For years AI researchers have tossed around the question of whether computers might be sentient. But since they often did so in casual late-night conversations, and sometimes in an altered state of consciousness, their speculations weren't hailed as major contributions to Western thought. However, as computers keep evolving, more philosophers are taking the issue of computer consciousness seriously. And some of them--such as Chalmers, a professor of philosophy at the University of California at Santa Cruz--are using it to argue that consciousness is a deeper puzzle than many philosophers have realized.
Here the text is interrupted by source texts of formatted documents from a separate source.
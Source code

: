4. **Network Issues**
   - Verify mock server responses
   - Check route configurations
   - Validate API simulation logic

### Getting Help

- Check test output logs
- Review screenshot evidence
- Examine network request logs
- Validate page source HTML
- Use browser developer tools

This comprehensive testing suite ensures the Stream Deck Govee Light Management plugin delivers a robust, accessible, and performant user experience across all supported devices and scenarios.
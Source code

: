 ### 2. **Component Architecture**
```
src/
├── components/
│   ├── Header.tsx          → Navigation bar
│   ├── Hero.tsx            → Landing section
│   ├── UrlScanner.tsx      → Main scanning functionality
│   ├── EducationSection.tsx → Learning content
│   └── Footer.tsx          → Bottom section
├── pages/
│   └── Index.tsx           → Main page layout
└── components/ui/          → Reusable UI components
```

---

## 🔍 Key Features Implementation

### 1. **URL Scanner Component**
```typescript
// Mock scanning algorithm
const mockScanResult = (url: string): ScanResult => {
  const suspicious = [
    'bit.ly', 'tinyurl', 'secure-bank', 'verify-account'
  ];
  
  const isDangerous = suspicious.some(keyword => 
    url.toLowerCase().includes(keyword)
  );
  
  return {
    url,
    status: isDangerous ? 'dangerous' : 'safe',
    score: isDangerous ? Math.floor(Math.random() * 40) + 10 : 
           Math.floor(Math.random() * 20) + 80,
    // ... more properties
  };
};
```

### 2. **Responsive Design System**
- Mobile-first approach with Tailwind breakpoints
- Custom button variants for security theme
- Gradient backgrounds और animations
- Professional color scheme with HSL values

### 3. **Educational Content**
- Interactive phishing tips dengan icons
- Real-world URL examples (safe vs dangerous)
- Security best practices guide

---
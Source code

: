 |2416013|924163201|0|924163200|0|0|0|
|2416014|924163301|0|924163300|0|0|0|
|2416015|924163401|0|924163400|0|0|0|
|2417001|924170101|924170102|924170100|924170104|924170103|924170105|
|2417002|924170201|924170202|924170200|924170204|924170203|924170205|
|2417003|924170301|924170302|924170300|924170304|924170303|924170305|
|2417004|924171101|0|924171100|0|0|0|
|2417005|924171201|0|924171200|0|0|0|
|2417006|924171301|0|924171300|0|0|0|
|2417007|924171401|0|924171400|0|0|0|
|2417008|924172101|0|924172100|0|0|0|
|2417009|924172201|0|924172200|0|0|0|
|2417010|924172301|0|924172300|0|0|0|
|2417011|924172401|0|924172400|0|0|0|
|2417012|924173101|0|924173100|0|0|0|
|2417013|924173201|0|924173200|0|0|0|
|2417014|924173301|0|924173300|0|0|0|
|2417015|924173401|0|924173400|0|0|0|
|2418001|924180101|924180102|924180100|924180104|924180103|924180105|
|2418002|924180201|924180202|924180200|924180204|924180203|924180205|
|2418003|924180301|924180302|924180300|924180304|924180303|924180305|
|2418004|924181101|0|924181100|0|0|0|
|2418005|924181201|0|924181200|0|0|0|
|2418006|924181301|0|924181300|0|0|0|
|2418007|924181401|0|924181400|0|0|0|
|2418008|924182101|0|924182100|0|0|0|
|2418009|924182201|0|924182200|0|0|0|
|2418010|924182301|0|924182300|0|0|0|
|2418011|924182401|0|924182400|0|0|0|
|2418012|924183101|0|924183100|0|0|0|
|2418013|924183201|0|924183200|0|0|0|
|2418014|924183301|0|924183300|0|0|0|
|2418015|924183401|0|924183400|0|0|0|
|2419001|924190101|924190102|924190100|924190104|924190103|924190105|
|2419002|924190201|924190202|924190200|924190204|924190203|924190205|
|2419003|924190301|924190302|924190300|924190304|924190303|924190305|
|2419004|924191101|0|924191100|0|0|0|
Chalmers' forthcoming book is already making a stir. His argument has been labeled "a major misdirector of attention, an illusion generator," by the well-known philosopher Daniel Dennett of Tufts University. Dennett believes consciousness is no longer a mystery. Sure there are details to work out, but the puzzle has been reduced to "a set of manageable problems."

The roots of the debate between Chalmers and Dennett--the debate over how mysterious mind is or isn't--lie in the work of Dennett's mentor at Oxford University, Gilbert Ryle. In 1949 Ryle published a landmark book called The Concept of Mind. It resoundingly dismissed the idea of a human soul--a "ghost in the machine," as Ryle derisively put it--as a hangover from prescientific thought. Ryle's juiciest target was the sort of soul imagined back in the 17th century by Rene Descartes: an immaterial, somewhat autonomous soul that steers the body through life. But the book subdued enthusiasm for even less supernatural versions of a soul: mind, consciousness, subjective experience.

Some adherents of the "materialist" line that Ryle helped spread insisted that these things don't even exist. Others said they exist but consist simply of the brain. And by this they didn't just mean that consciousness is produced by the brain the way steam is produced by a steam engine. They meant that the mind is the brain--the machine itself, period.

Some laypeople (like me, for example) have trouble seeing the difference between these two views--between saying consciousness doesn't exist and saying it is nothing more than the brain. In any event, both versions of strict materialism put a damper on cosmic speculation. As strict materialism became more mainstream, many philosophers talked as if the mind-body problem was no great problem. Consciousness became almost passe.